Here, we describe results from the Cache County Dementia Progression Study (DPS), an ongoing population-based study of AD that characterizes the course of symptoms in the domains of cognition, function and NPS from a point near the onset of dementia. We also assess the influence of several variables reported to affect progression, including age of onset, gender, education, and APOE genotype.(11),(12)
The DPS was derived from the longitudinal, population-based Cache County Study on Memory in Aging (CCSMA), which has examined the prevalence, incidence, and risk factors for dementia in a U.S. county recognized for its residents’ longevity.(13) In its first wave, CCSMA enrolled 90% of the 5677 county residents who were aged 65 years or older. Three subsequent triennial waves of case detection have been completed. As described below, most individuals with incident dementia have been followed prospectively by the DPS. Those with diagnoses of Possible or Probable AD were included in the present analyses.
The multi-stage case identification procedures of the CCSMA have been reported elsewhere.(13) Briefly, participants were screened for cognitive disorders using the Modified Mini-Mental State Exam,(14) as adapted for epidemiological studies.(15) Those who screened positive, as well as members of a weighted, stratified population subsample (irrespective of screening results) were studied further using an informant-based telephone interview. This interview queried cognitive and functional impairments typical in dementia.(16) Participants whose interviews were suggestive of dementia or its prodrome, and those of the population subsample, were invited to undergo a clinical assessment (CA) by a trained research nurse and psychometric technician. The CA included a structured physical and neurological examination and a battery of neuropsychological tests.(17) A knowledgeable informant provided information regarding the participant’s history of cognitive or functional impairment, medical history, and psychiatric symptoms.
A study geropsychiatric psychiatrist and neuropsychologist next reviewed data from the CA and assigned preliminary diagnoses of dementia according to DSM-III-R criteria.(18) An age of onset was estimated as the age when the participant unambiguously met DSM-III-R criteria for dementia. Dementia severity was rated using the Clinical Dementia Rating (CDR;(19) see below) and health status as assessed with the General Medical Health Rating.(20) Participants with suspected dementia were asked to undergo neuroimaging and laboratory studies as well as a geropsychiatric physician’s exam to provide differential diagnoses of dementia. Participants were also recruited for a post-mortem brain autopsy program. A panel of experts in neurology, geropsychiatry, neuropsychology, and cognitive neuroscience reviewed all available clinical and neuropathological data and assigned diagnoses of AD and other forms of dementia according to standard protocols (e.g., NINCDS-ADRDA research criteria for AD (21)). All with suspected dementia or a dementia prodrome were invited for an 18-month follow-up CA, the results of which were reviewed by the expert panel who rendered final diagnoses. Participants with dementia newly diagnosed at Waves 2–4 were invited to join the DPS (see Figure 1). All study procedures were approved by the institutional review boards of Utah State, Duke, and the Johns Hopkins Universities.

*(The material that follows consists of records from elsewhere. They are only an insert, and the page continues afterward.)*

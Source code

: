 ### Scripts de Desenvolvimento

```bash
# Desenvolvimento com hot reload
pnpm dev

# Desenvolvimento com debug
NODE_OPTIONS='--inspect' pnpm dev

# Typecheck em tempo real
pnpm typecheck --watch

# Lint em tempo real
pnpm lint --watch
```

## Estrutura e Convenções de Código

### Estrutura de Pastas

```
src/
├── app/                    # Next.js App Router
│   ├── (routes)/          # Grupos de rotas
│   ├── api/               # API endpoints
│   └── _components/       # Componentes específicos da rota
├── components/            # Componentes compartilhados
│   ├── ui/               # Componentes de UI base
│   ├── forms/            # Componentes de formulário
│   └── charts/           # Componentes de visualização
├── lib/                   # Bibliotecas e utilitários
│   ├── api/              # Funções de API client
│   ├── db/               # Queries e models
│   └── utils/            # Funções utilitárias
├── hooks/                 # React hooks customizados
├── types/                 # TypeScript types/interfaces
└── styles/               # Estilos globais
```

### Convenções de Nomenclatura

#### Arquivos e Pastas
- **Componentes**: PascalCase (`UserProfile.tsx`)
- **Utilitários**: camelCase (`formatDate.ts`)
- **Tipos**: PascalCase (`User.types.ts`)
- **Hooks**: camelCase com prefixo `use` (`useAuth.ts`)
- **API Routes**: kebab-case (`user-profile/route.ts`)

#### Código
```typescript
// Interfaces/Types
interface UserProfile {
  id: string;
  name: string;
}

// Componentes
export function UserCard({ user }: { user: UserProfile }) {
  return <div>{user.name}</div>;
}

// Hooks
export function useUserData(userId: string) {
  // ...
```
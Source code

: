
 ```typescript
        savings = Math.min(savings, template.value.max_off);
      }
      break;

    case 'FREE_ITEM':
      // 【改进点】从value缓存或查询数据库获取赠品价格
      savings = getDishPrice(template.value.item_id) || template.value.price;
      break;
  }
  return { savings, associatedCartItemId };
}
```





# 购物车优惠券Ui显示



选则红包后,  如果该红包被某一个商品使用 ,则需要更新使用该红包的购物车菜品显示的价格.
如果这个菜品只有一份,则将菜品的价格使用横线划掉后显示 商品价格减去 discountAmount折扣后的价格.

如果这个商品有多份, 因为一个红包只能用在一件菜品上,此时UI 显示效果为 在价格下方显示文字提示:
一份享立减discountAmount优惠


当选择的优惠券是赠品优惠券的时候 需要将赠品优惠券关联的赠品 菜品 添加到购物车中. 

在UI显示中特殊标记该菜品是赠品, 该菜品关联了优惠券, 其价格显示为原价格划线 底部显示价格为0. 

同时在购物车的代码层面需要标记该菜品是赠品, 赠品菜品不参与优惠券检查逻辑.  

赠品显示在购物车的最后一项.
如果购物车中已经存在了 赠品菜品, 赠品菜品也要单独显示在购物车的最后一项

The Mini-Mental State Exam (MMSE), a measure of global cognitive functioning,(22) was administered by trained neuropsychological technicians. A study neuropsychologist trained these individuals and periodically reviewed audiotaped test sessions to ensure consistent techniques of standardized administration. As in the CCSMA,(13) we calculated an adjusted MMSE score by discarding items missed because of sensory or motor impairment (e.g., severe vision or hearing loss, motor weakness, tremor, etc.), noting the percent correct, and rescaling the final score on a 30-point scale. Participants whose sensory or motor impairments affected more than 3 points were excluded from the analyses (n=30, 9%).
The Clinical Dementia Rating (CDR(19)) is a measure of functional ability in six areas: memory, orientation, judgment/problem solving, community affairs, participation in home/hobbies, and personal care. An ordinal scale is used to reflect degree of impairment: 0 = no impairment; 0.5 = questionable impairment; 1 = mild impairment; 2 = moderate impairment; 3 = severe impairment; 4 = profound impairment; 5 = terminal. The CDR was scored by a trained research nurse at each visit, considering the caregiver’s report of symptoms and the participant’s neuropsychological test performance. A geriatric psychiatrist conducted the initial training and performed periodic reviews of the RN ratings. For analyses, the ratings in each category were summed (CDR-sb).

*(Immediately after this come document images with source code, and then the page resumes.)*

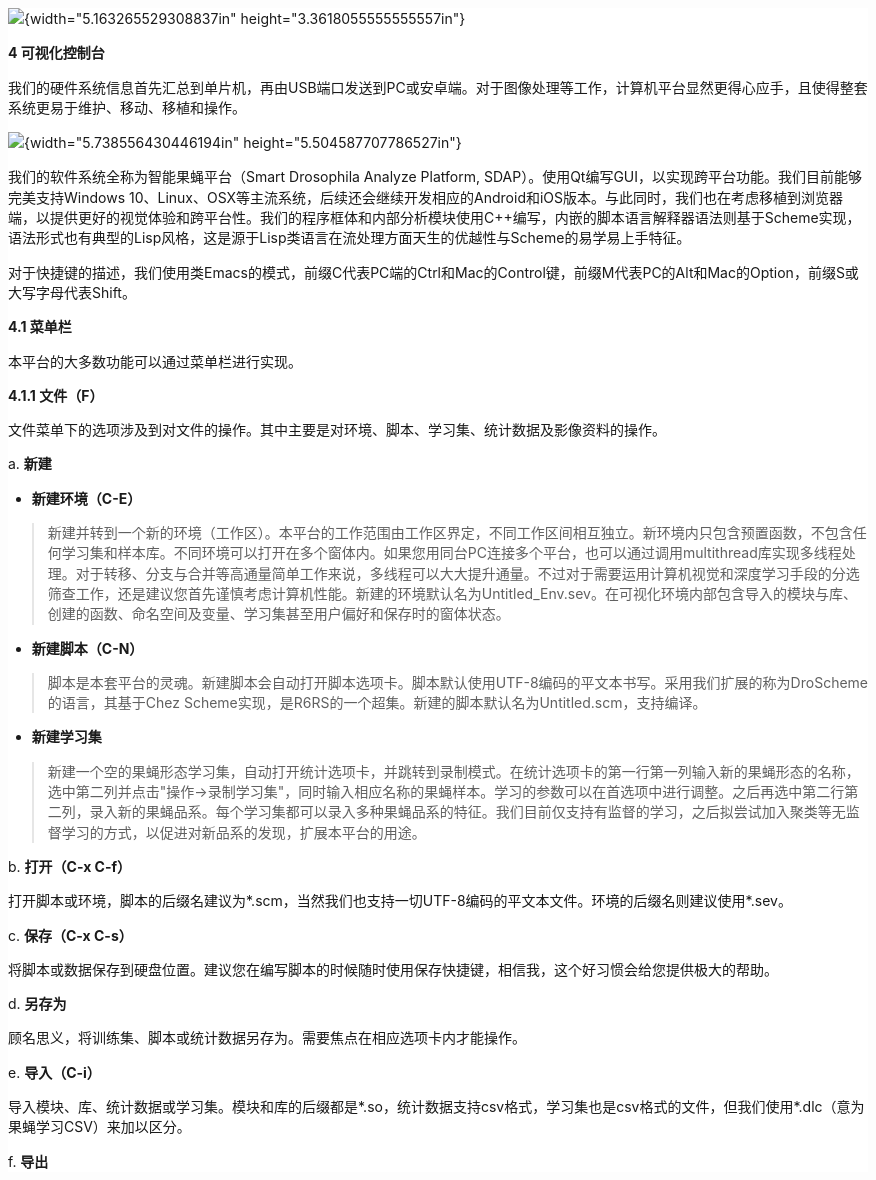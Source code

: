 ![](media/image11.png){width="5.163265529308837in"
height="3.3618055555555557in"}

**4 可视化控制台**

我们的硬件系统信息首先汇总到单片机，再由USB端口发送到PC或安卓端。对于图像处理等工作，计算机平台显然更得心应手，且使得整套系统更易于维护、移动、移植和操作。

![](media/image12.png){width="5.738556430446194in"
height="5.504587707786527in"}

我们的软件系统全称为智能果蝇平台（Smart Drosophila Analyze Platform,
SDAP）。使用Qt编写GUI，以实现跨平台功能。我们目前能够完美支持Windows
10、Linux、OSX等主流系统，后续还会继续开发相应的Android和iOS版本。与此同时，我们也在考虑移植到浏览器端，以提供更好的视觉体验和跨平台性。我们的程序框体和内部分析模块使用C++编写，内嵌的脚本语言解释器语法则基于Scheme实现，语法形式也有典型的Lisp风格，这是源于Lisp类语言在流处理方面天生的优越性与Scheme的易学易上手特征。

对于快捷键的描述，我们使用类Emacs的模式，前缀C代表PC端的Ctrl和Mac的Control键，前缀M代表PC的Alt和Mac的Option，前缀S或大写字母代表Shift。

**4.1 菜单栏**

本平台的大多数功能可以通过菜单栏进行实现。

**4.1.1 文件（F）**

文件菜单下的选项涉及到对文件的操作。其中主要是对环境、脚本、学习集、统计数据及影像资料的操作。

a.  **新建**

-   **新建环境（C-E）**

> 新建并转到一个新的环境（工作区）。本平台的工作范围由工作区界定，不同工作区间相互独立。新环境内只包含预置函数，不包含任何学习集和样本库。不同环境可以打开在多个窗体内。如果您用同台PC连接多个平台，也可以通过调用multithread库实现多线程处理。对于转移、分支与合并等高通量简单工作来说，多线程可以大大提升通量。不过对于需要运用计算机视觉和深度学习手段的分选筛查工作，还是建议您首先谨慎考虑计算机性能。新建的环境默认名为Untitled\_Env.sev。在可视化环境内部包含导入的模块与库、创建的函数、命名空间及变量、学习集甚至用户偏好和保存时的窗体状态。

-   **新建脚本（C-N）**

> 脚本是本套平台的灵魂。新建脚本会自动打开脚本选项卡。脚本默认使用UTF-8编码的平文本书写。采用我们扩展的称为DroScheme的语言，其基于Chez
> Scheme实现，是R6RS的一个超集。新建的脚本默认名为Untitled.scm，支持编译。

-   **新建学习集**

> 新建一个空的果蝇形态学习集，自动打开统计选项卡，并跳转到录制模式。在统计选项卡的第一行第一列输入新的果蝇形态的名称，选中第二列并点击"操作→录制学习集"，同时输入相应名称的果蝇样本。学习的参数可以在首选项中进行调整。之后再选中第二行第二列，录入新的果蝇品系。每个学习集都可以录入多种果蝇品系的特征。我们目前仅支持有监督的学习，之后拟尝试加入聚类等无监督学习的方式，以促进对新品系的发现，扩展本平台的用途。

b.  **打开（C-x C-f）**

打开脚本或环境，脚本的后缀名建议为\*.scm，当然我们也支持一切UTF-8编码的平文本文件。环境的后缀名则建议使用\*.sev。

c.  **保存（C-x C-s）**

将脚本或数据保存到硬盘位置。建议您在编写脚本的时候随时使用保存快捷键，相信我，这个好习惯会给您提供极大的帮助。

d.  **另存为**

顾名思义，将训练集、脚本或统计数据另存为。需要焦点在相应选项卡内才能操作。

e.  **导入（C-i）**

导入模块、库、统计数据或学习集。模块和库的后缀都是\*.so，统计数据支持csv格式，学习集也是csv格式的文件，但我们使用\*.dlc（意为果蝇学习CSV）来加以区分。

f.  **导出**

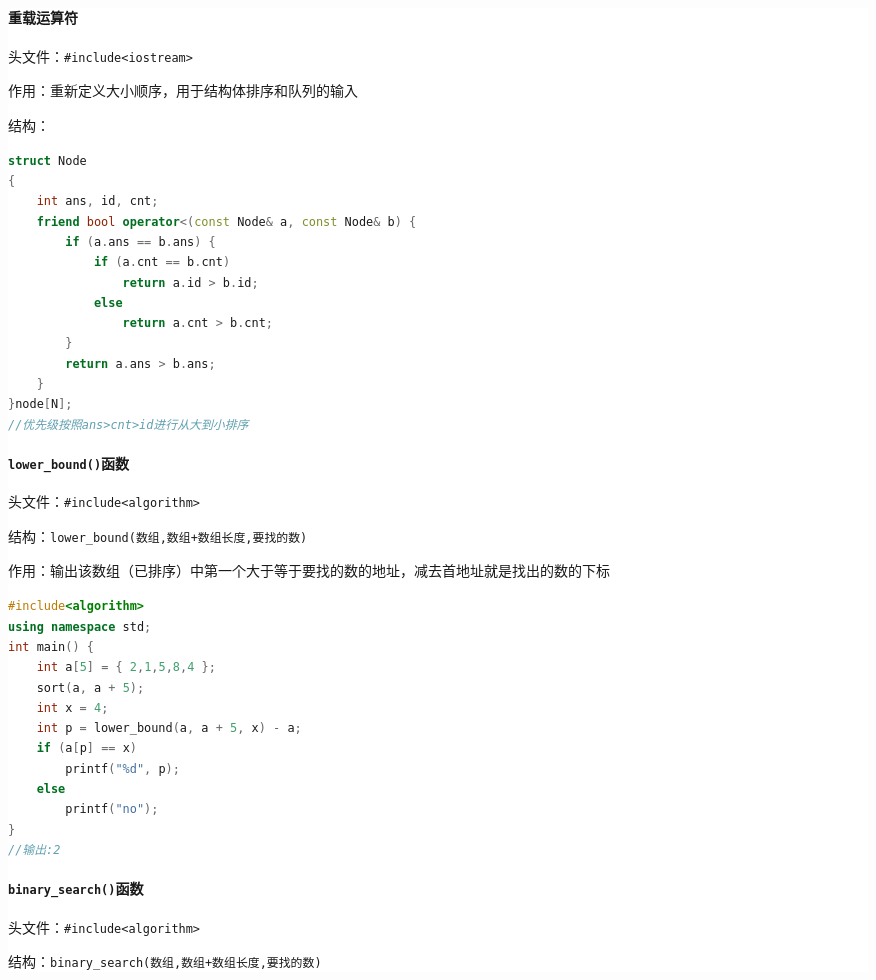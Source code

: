 #### 重载运算符

头文件：`#include<iostream>`

作用：重新定义大小顺序，用于结构体排序和队列的输入

结构：

```c++
struct Node
{
	int ans, id, cnt;
	friend bool operator<(const Node& a, const Node& b) {
		if (a.ans == b.ans) {
			if (a.cnt == b.cnt)
				return a.id > b.id;
			else
				return a.cnt > b.cnt;
		}
		return a.ans > b.ans;
	}
}node[N];
//优先级按照ans>cnt>id进行从大到小排序
```



#### `lower_bound()`函数

头文件：`#include<algorithm>`

结构：`lower_bound(数组,数组+数组长度,要找的数)`

作用：输出该数组（已排序）中第一个大于等于要找的数的地址，减去首地址就是找出的数的下标

```c++
#include<algorithm> 
using namespace std;
int main() {
	int a[5] = { 2,1,5,8,4 };
	sort(a, a + 5);
	int x = 4;
	int p = lower_bound(a, a + 5, x) - a;
	if (a[p] == x)
		printf("%d", p);
	else
		printf("no");
}
//输出:2
```

#### `binary_search()`函数

头文件：`#include<algorithm>`

结构：`binary_search(数组,数组+数组长度,要找的数)`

The Neuropsychiatric Inventory (NPI) assesses NPS that commonly occur in dementia including delusions, hallucinations, agitation-aggression, depression-dysphoria, apathy-indifference, elation-euphoria, anxiety, disinhibition, irritability-lability, and aberrant motor behavior. A trained research nurse administered the NPI (23) to the caregiver. The instrument screens for the presence of each symptom and follows positive responses with a series of standardized questions to characterize the symptom, its frequency, severity, and degree of change from premorbid characteristics. The NPI frequency and severity ratings were multiplied to yield a summary score for each symptom, and then summed across all 10 symptom types (range: 0–120).
Variables available from the CCSMA included age of dementia onset, gender, education, and presence of one or two APOE ε4 alleles, determined from buccal DNA.(24)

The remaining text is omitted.